If a sequence produces uniformly randomized values then the chances of using either transitions are 50:50. In this case the choice of path is determined by the low order bit of the input value. This means the low bit would need to be uniformally random over the sequence. The average gain of a uniformly randomized sequence is then:

Average transaction gain = <transaction gain> ^ p(<transaction>) Average odd gain = 1.5 ^ .5 = 1.22474 Average even gain = 0.5 ^ .5 = 0.70711 Average sequence gain: G_{a}= 1.22474 * 0.70711 = 0.86603+

The statistical average gain in each step is less than one so on average the sequence declines. However, the gain in a single run for a given Seed can vary significantly. There could potentially still be a series where the the total gain indefinitely exceeds one and never terminates.

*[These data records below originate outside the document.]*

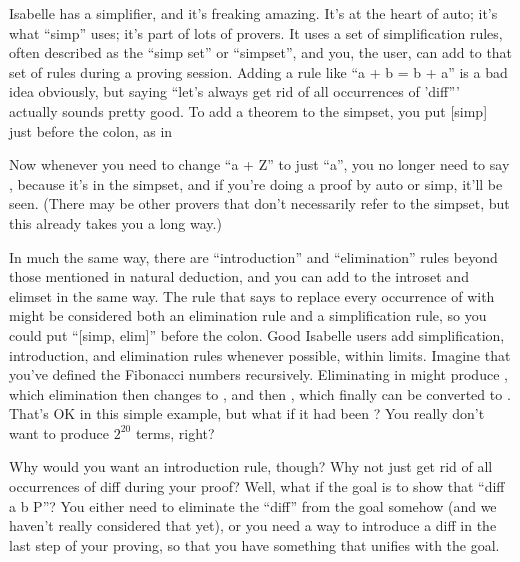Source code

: Isabelle has a simplifier, and it's freaking amazing. It's at the heart of auto; it's what ``simp'' uses; it's part of lots of provers. It uses a set of simplification rules, often described as the ``simp set'' or ``simpset'', and you, the user, can add to that set of rules during a proving session. Adding a rule like ``a + b = b + a'' is a bad idea obviously, but saying ``let's always get rid of all occurrences of 'diff''' actually sounds pretty good. To add a theorem to the simpset, you put [simp] just before the colon, as in 


Now whenever you need to change ``a + Z'' to just ``a'', you no longer need to say , because it's in the simpset, and if you're doing a proof by auto or simp, it'll be seen. (There may be other provers that don't necessarily refer to the simpset, but this already takes you a long way.)

In much the same way, there are ``introduction'' and ``elimination'' rules beyond those mentioned in natural deduction, and you can add to the introset and elimset in the same way. The rule that says to replace every occurrence of  with  might be considered both an elimination rule and a simplification rule, so you could put ``[simp, elim]'' before the colon. Good Isabelle users add simplification, introduction, and elimination rules whenever possible, within limits. Imagine that you've defined the Fibonacci numbers recursively. Eliminating  in  might produce , which elimination then changes to , and then , which finally can be converted to . That's OK in this simple example, but what if it had been ? You really don't want to produce $2^20$ terms, right? 

Why would you want an introduction rule, though? Why not just get rid of all occurrences of diff during your proof? Well, what if the goal is to show that ``diff a b \in P''? You either need to eliminate the ``diff'' from the goal somehow (and we haven't really considered that yet), or you need a way to introduce a diff in the last step of your proving, so that you have something that unifies with the goal. 

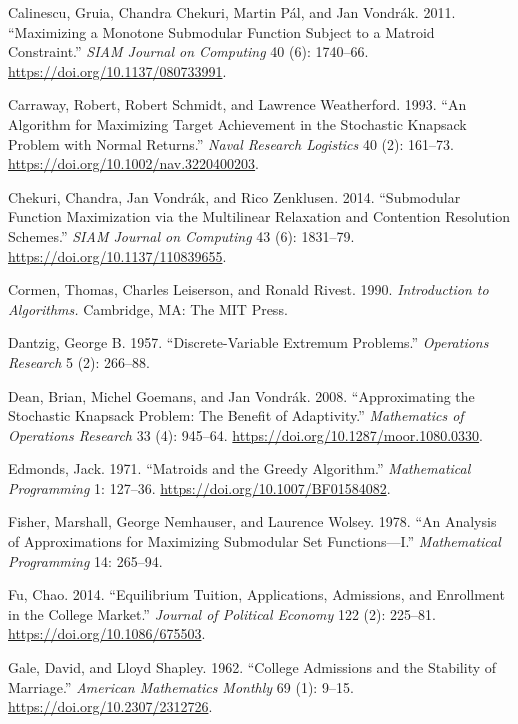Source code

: \documentclass[11pt]{article} %
\theoremstyle{definition}
\theoremstyle{definition}
\begin{document}
Calinescu, Gruia, Chandra Chekuri, Martin Pál, and Jan Vondrák. 2011. ``Maximizing a Monotone Submodular Function Subject to a Matroid Constraint.'' \emph{SIAM Journal on Computing} 40 (6): 1740--66. \url{https://doi.org/10.1137/080733991}.

Carraway, Robert, Robert Schmidt, and Lawrence Weatherford. 1993. ``An Algorithm for Maximizing Target Achievement in the Stochastic Knapsack Problem with Normal Returns.'' \emph{Naval Research Logistics} 40 (2): 161--73. \url{https://doi.org/10.1002/nav.3220400203}.

Chekuri, Chandra, Jan Vondr\'ak, and Rico Zenklusen. 2014. ``Submodular Function Maximization via the Multilinear Relaxation and Contention Resolution Schemes.'' \emph{SIAM Journal on Computing} 43 (6): 1831--79. \url{https://doi.org/10.1137/110839655}.

Cormen, Thomas, Charles Leiserson, and Ronald Rivest. 1990. \emph{Introduction to Algorithms.} Cambridge, MA: The MIT Press.

Dantzig, George B. 1957. ``Discrete-Variable Extremum Problems.'' \emph{Operations Research} 5 (2): 266--88.

Dean, Brian, Michel Goemans, and Jan Vondr\'ak. 2008. ``Approximating the Stochastic Knapsack Problem: The Benefit of Adaptivity.'' \emph{Mathematics of Operations Research} 33 (4): 945--64. \url{https://doi.org/10.1287/moor.1080.0330}.

Edmonds, Jack. 1971. ``Matroids and the Greedy Algorithm.'' \emph{Mathematical Programming} 1: 127--36. \url{https://doi.org/10.1007/BF01584082}.  

Fisher, Marshall, George Nemhauser, and Laurence Wolsey. 1978. ``An Analysis of Approximations for Maximizing Submodular Set Functions—I.'' \emph{Mathematical Programming} 14: 265--94. 


Fu, Chao. 2014. ``Equilibrium Tuition, Applications, Admissions, and Enrollment in the College Market.'' \emph{Journal of Political Economy} 122 (2): 225--81. \url{https://doi.org/10.1086/675503}. 

Gale, David, and Lloyd Shapley. 1962. ``College Admissions and the Stability of Marriage.'' \emph{American Mathematics Monthly} 69 (1): 9--15. \url{https://doi.org/10.2307/2312726}.
\end{document}

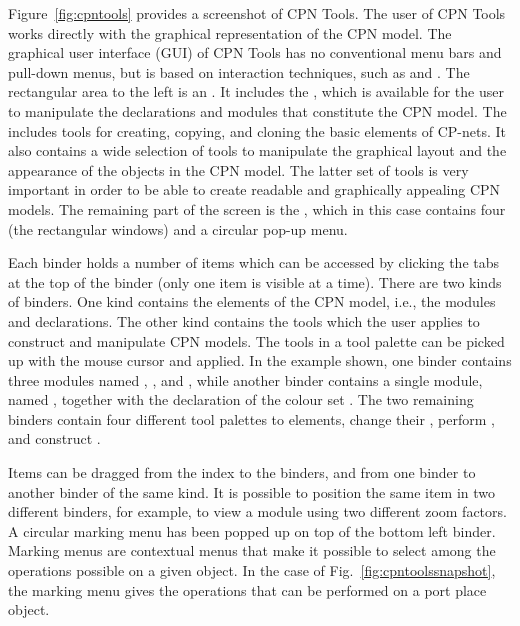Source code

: Figure~\ref{fig:cpntools} provides a screenshot of CPN Tools. The user
of CPN Tools works directly with the graphical representation of the
CPN model. The graphical user interface (GUI) of CPN Tools has no
conventional menu bars and pull-down menus, but is based on
interaction techniques, such as  and
. The rectangular area to the left is an
. It includes the , which is
available for the user to manipulate the declarations and modules that
constitute the CPN model. The  includes tools for
creating, copying, and cloning the basic elements of CP-nets. It also
contains a wide selection of tools to manipulate the graphical layout
and the appearance of the objects in the CPN model. The latter set of
tools is very important in order to be able to create readable and
graphically appealing CPN models. The remaining part of the screen is
the , which in this case contains four
 (the rectangular windows) and a circular pop-up
menu.

Each binder holds a number of items which can be accessed by clicking
the tabs at the top of the binder (only one item is visible at a
time). There are two kinds of binders. One kind contains the elements
of the CPN model, i.e., the modules and declarations. The other kind
contains the tools which the user applies to construct and manipulate
CPN models. The tools in a tool palette can be picked up with the
mouse cursor and applied. In the example shown, one binder contains
three modules named , , and
, while another binder contains a single module,
named , together with the declaration of the colour
set . The two remaining binders contain four
different tool palettes to  elements, change their
, perform , and construct
.

Items can be dragged from the index to the binders, and from one
binder to another binder of the same kind. It is possible to position
the same item in two different binders, for example, to view a module
using two different zoom factors. A circular marking menu has been
popped up on top of the bottom left binder. Marking menus are
contextual menus that make it possible to select among the operations
possible on a given object. In the case of
Fig.~\ref{fig:cpntoolssnapshot}, the marking menu gives the operations
that can be performed on a port place object.

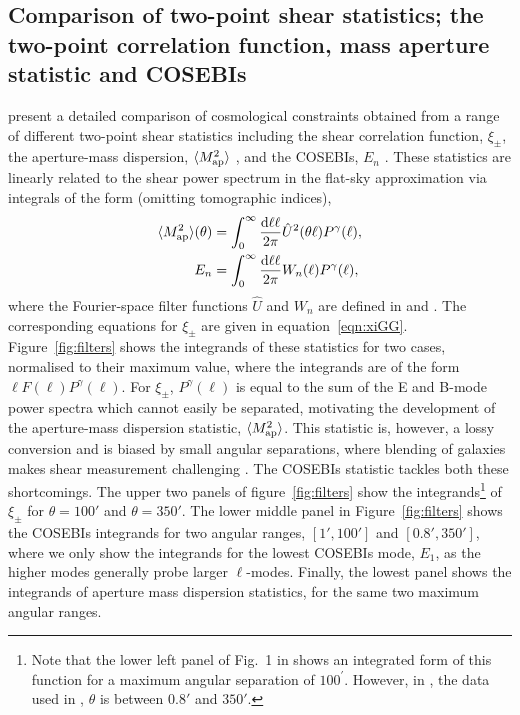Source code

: \subsection{Comparison of two-point shear statistics; the two-point correlation
function, mass aperture statistic and COSEBIs}


\citet{CFHTLenS-2pt-notomo} present a detailed comparison of cosmological
constraints obtained from a range of different two-point shear statistics
including the shear correlation function, $\xi_\pm$, the aperture-mass
dispersion, $\langle M_ {\rm ap}^2 \rangle$ \citep{1998MNRAS.296..873S}, and
the COSEBIs, $E_n$ \citep{COSEBIs}.  These statistics are linearly related to
the shear power spectrum in the flat-sky approximation via integrals of the
form (omitting tomographic indices),
%
\begin{align}
  \langle M_ {\rm ap}^2 \rangle(\theta) & = \int_0^{\infty}\frac{{\rm d} \ell \ell}{2\pi}
  \hat U^2(\theta\ell) P^\gamma(\ell),
  \label{eqn:integ}
  \\
  E_n & = \int_0^{\infty}\frac{{\rm d} \ell \ell}{2\pi} W_n(\ell) P^\gamma(\ell),
\end{align}
%
where the Fourier-space filter functions $\hat U$ and $W_n$ are defined in
\cite{1998MNRAS.296..873S} and \cite{COSEBIs}. The corresponding equations for
$\xi_\pm$ are given in equation~\ref{eqn:xiGG}. Figure~\ref{fig:filters} shows
the integrands of these statistics for two cases, normalised to their maximum
value, where the integrands are of the form $\ell F(\ell) P^\gamma(\ell)$. For
$\xi_\pm$, $P^\gamma(\ell)$ is equal to the sum of the E and B-mode power spectra
which cannot easily be separated,
motivating the development of the aperture-mass dispersion statistic, $\langle
M_ {\rm ap}^2 \rangle$. This statistic is, however, a lossy conversion and is
biased by small angular separations, where blending of galaxies makes shear
measurement challenging \citep{KSE06}. The COSEBIs statistic tackles both
these shortcomings.  The upper two panels of figure~\ref{fig:filters} show the
integrands\footnote{Note that the lower left panel of Fig.~1 in
\citet{2016arXiv161104954K} shows an integrated form of this function for a
maximum angular separation of $100^\prime$. However, in
\citet{CFHTLenS-2pt-notomo}, the data used in \citet{2016arXiv161104954K},
$\theta$ is between $0.8'$ and $350'$.} of $\xi_\pm$ for $\theta=100'$ and
$\theta=350'$. The lower middle panel in Figure~\ref{fig:filters} shows the
COSEBIs integrands for two angular ranges, $[1',100']$ and $[0.8',350']$, where
we only show the integrands for the lowest COSEBIs mode, $E_1$, as the higher
modes generally probe larger $\ell$-modes.  Finally, the lowest panel shows the
integrands of aperture mass dispersion statistics, for the same two maximum
angular ranges. 


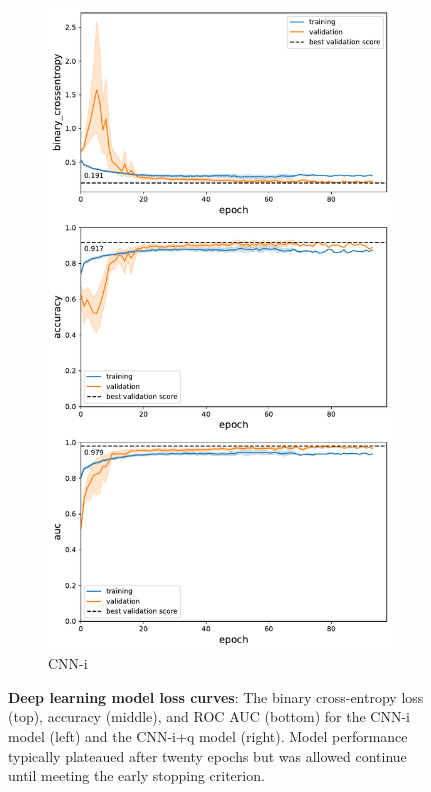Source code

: \documentclass[fleqn,10pt]{wlscirep}
\begin{document}
\begin{figure}[tbp]
\begin{subfigure}[t]{0.5\textwidth}
    \includegraphics[width=0.9\linewidth]{deep-learning-qc/dl_learning_curve_without_qc.pdf}
    \caption{CNN-i}
    \label{fig:dl-loss:imaging}
    \end{subfigure}
    \caption{%
        {\bf Deep learning model loss curves}:
        The binary cross-entropy loss (top), accuracy (middle), and ROC AUC
        (bottom) for the CNN-i model (left) and the CNN-i+q model (right). Model
        performance typically plateaued after twenty epochs but was allowed
        continue until meeting the early stopping criterion.
    }
    \label{fig:dl-loss}
\end{figure}
\end{document}
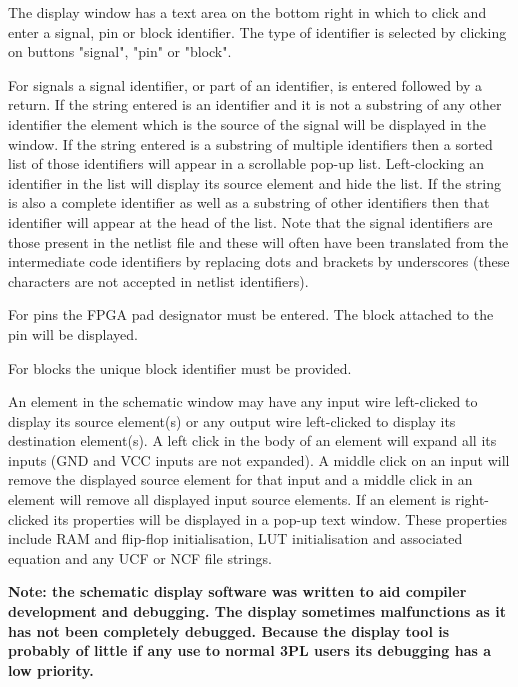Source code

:         The display window has a text area on the bottom right in which to
        click and enter a signal, pin or block identifier. The type of
        identifier is selected by clicking on buttons "signal", "pin" or
        "block".
        
        For signals a signal identifier, or part of an identifier, is entered
        followed by a return. If the string entered is an identifier and it is not
        a substring of any other identifier the element which is the source of the
        signal will be displayed in the window. If the string entered is a
        substring of multiple identifiers then a sorted list of those identifiers
        will appear in a scrollable pop-up list. Left-clocking an identifier in the
        list will display its source element and hide the list. If the string is
        also a complete identifier as well as a substring of other identifiers then
        that identifier will appear at the head of the list. Note that the signal
        identifiers are those present in the netlist file and these will often have
        been translated from the intermediate code identifiers by replacing
        dots and brackets by underscores (these characters are not accepted in
        netlist identifiers).
        
        For pins the FPGA pad designator must be entered. The block attached to
        the pin will be displayed.
        
        For blocks the unique block identifier must be provided.
        
        An element in the schematic window may have any input wire
        left-clicked to display its source element(s) or any output wire
        left-clicked to display its destination element(s). A left click in
        the body of an element will expand all its inputs (GND and VCC
        inputs are not expanded). A middle click on an input will remove the
        displayed source element for that input and a middle click in an
        element will remove all displayed input source elements. If an
        element is right-clicked its properties will be displayed in a
        pop-up text window. These properties include RAM and flip-flop
        initialisation, LUT initialisation and associated equation and any
        UCF or NCF file strings.
        
        {\bf Note: the schematic display software was written to aid
        compiler development and debugging. The display sometimes
        malfunctions as it has not been completely debugged. Because
        the display tool is probably of little if any use to normal
        3PL users its debugging has a low priority.}
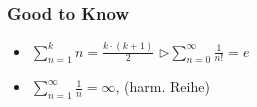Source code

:     \subsubsection{Good to Know}
        \vspace{0em}
        \begin{itemize}
            \item $\displaystyle \sum_{n=1}^{k} n = \frac{k \cdot (k + 1)}{2} $ \hspace*{4em} $\triangleright \displaystyle \sum_{n=0}^{\infty} \frac{1}{n!} = e$
            \item $\displaystyle \sum_{n=1}^{\infty} \frac{1}{n} = \infty$, (harm. Reihe)
        \end{itemize}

Gain = 1.5 ^ p * 0.5 ^ (1 - p) = 1 ln( 1.5 ^ p * 0.5 ^ [1 - p]) = ln( 1 ) = 0 = ln( 1.5 ^ p ) + ln( 0.5 ^ (1 - p) = p * ln( 1.5 ) + (1 - p) * ln( 0.5 ) p * ln( 1.5 ) = -(1 - p) * ln( 0.5 ) ln( 1.5 ) / ln( 0.5 ) = -(1 - p) / p ln( 1.5 ) / ln( 0.5 ) = -1 / p + 1 ln( 1.5 ) / ln( 0.5 ) - 1 = -1 / p p = -1 / {ln( 1.5 ) / ln( 0.5 ) - 1} = 0.63093+ Gain = 1.5^0.63 * 0.5^0.37 = 0.99898 Just under breaking even Gain = 1.5^0.64 * 0.5^0.36 = 1.01001 Just over breaking even

For a series to run on forever it would have to sustain an average gain over one. To break even odd transitions would need to occur about 64% of the time. They would need to be applied over 1.7 times more than evens; which is substantial. It remains to be shown that the the series does not intrinsically favor odd transitions.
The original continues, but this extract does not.